Erst im Nachhinein stellte sich heraus, wie wichtig der unerwartete 2:1-Triumph von Fußball-Regionalligist 1. FC Magdeburg über RasenBallsport Leipzig am Sonntag war. Denn der Abstiegskampf spitzt sich, nachdem selbst der nach dem Trainerwechsel (André Breitenreiter für Jürgen Stoffregen) wiedererstarkte Tabellenvorletzte TSV Havelse wieder Mut schöpft, dramatisch zu.

Magdeburg. Nun war es gewiss nicht so, dass der FCM gegen Leipzig ein wahres Feuerwerk abbrannte. Nein, spielerisch blieben erneut viele Wünsche offen und vor allem nach der Pause die Konter schon im Ansatz stecken. Doch dafür stimmten Einstellung, Zweikampfverhalten und Moral, was auch von den Zuschauern honoriert wurde.
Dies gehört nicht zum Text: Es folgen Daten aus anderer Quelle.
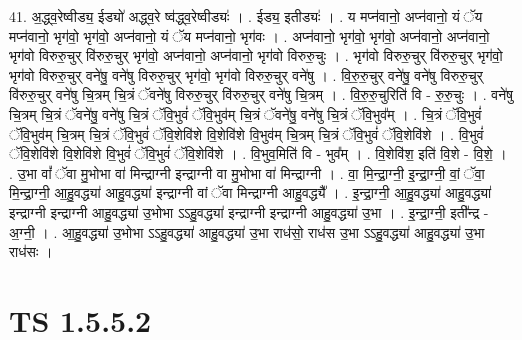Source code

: \documentclass[17pt]{extarticle}
\begin{document}
41. अ॒द्ध्व॒रेष्वीड्य॒ ईड्यो॑ अद्ध्व॒रे ष्व॑द्ध्व॒रेष्वीड्यः॑ । . ईड्य॒ इतीड्यः॑ । . य मप्न॑वानो॒ अप्न॑वानो॒ यं ॅय मप्न॑वानो॒ भृग॑वो॒ भृग॑वो॒ अप्न॑वानो॒ यं ॅय मप्न॑वानो॒ भृग॑वः । . अप्न॑वानो॒ भृग॑वो॒ भृग॑वो॒ अप्न॑वानो॒ अप्न॑वानो॒ भृग॑वो विरुरु॒चुर् वि॑रुरु॒चुर् भृग॑वो॒ अप्न॑वानो॒ अप्न॑वानो॒ भृग॑वो विरुरु॒चुः । . भृग॑वो विरुरु॒चुर् वि॑रुरु॒चुर् भृग॑वो॒ भृग॑वो विरुरु॒चुर् वने॑षु॒ वने॑षु विरुरु॒चुर् भृग॑वो॒ भृग॑वो विरुरु॒चुर् वने॑षु । . वि॒रु॒रु॒चुर् वने॑षु॒ वने॑षु विरुरु॒चुर् वि॑रुरु॒चुर् वने॑षु चि॒त्रम् चि॒त्रं ॅवने॑षु विरुरु॒चुर् वि॑रुरु॒चुर् वने॑षु चि॒त्रम् । . वि॒रु॒रु॒चुरिति॑ वि - रु॒रु॒चुः । . वने॑षु चि॒त्रम् चि॒त्रं ॅवने॑षु॒ वने॑षु चि॒त्रं ॅवि॒भुवं॑ ॅवि॒भुव॑म् चि॒त्रं ॅवने॑षु॒ वने॑षु चि॒त्रं ॅवि॒भुव᳚म् । . चि॒त्रं ॅवि॒भुवं॑ ॅवि॒भुव॑म् चि॒त्रम् चि॒त्रं ॅवि॒भुवं॑ ॅवि॒शेवि॑शे वि॒शेवि॑शे वि॒भुव॑म् चि॒त्रम् चि॒त्रं ॅवि॒भुवं॑ ॅवि॒शेवि॑शे । . वि॒भुवं॑ ॅवि॒शेवि॑शे वि॒शेवि॑शे वि॒भुवं॑ ॅवि॒भुवं॑ ॅवि॒शेवि॑शे । . वि॒भुव॒मिति॑ वि - भुव᳚म् । . वि॒शेवि॑श॒ इति॑ वि॒शे - वि॒शे॒ । . उ॒भा वां᳚ ॅवा मु॒भोभा वा॑ मिन्द्राग्नी इन्द्राग्नी वा मु॒भोभा वा॑ मिन्द्राग्नी । . वा॒ मि॒न्द्रा॒ग्नी॒ इ॒न्द्रा॒ग्नी॒ वां॒ ॅवा॒ मि॒न्द्रा॒ग्नी॒ आ॒हु॒वद्ध्या॑ आहु॒वद्ध्या॑ इन्द्राग्नी वां ॅवा मिन्द्राग्नी आहु॒वद्ध्यै᳚ । . इ॒न्द्रा॒ग्नी॒ आ॒हु॒वद्ध्या॑ आहु॒वद्ध्या॑ इन्द्राग्नी इन्द्राग्नी आहु॒वद्ध्या॑ उ॒भोभा ऽऽहु॒वद्ध्या॑ इन्द्राग्नी इन्द्राग्नी आहु॒वद्ध्या॑ उ॒भा । . इ॒न्द्रा॒ग्नी॒ इती᳚न्द्र - अ॒ग्नी॒ । . आ॒हु॒वद्ध्या॑ उ॒भोभा ऽऽहु॒वद्ध्या॑ आहु॒वद्ध्या॑ उ॒भा राध॑सो॒ राध॑स उ॒भा ऽऽहु॒वद्ध्या॑ आहु॒वद्ध्या॑ उ॒भा राध॑सः । \newline
\pagebreak
{}
\section*{ TS 1.5.5.2 }
\end{document}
Trainer Ruud Kaiser hatte schon im Vorfeld betont, dass ein qualitativ besserer Gegner nur dann zu schlagen ist, wenn an einem solchen Tag alles zusammenpasst. Der Holländer stufte den Auftritt seiner Schützlinge auch deswegen so hoch ein, weil der Start zunächst gründlich danebenging und der Club nach einer Viertelstunde wieder einmal zurücklag: "Doch die Mannschaft ist, nachdem der Gegner wie schon wie so oft in der laufenden Saison mit der ersten Chance gleich ein Tor macht, diesmal nicht eingebrochen, hat in der Defensive die Ordnung und Organisation behalten."

Und der 50-Jährige blickte sogleich nach vorn: "So muss es jetzt am kommenden Sonn-abend in Wolfsburg weitergehen. Aber nicht nur dort, sondern die Mannschaft muss auch in den nächsten Wochen an diese Leistung anknüpfen."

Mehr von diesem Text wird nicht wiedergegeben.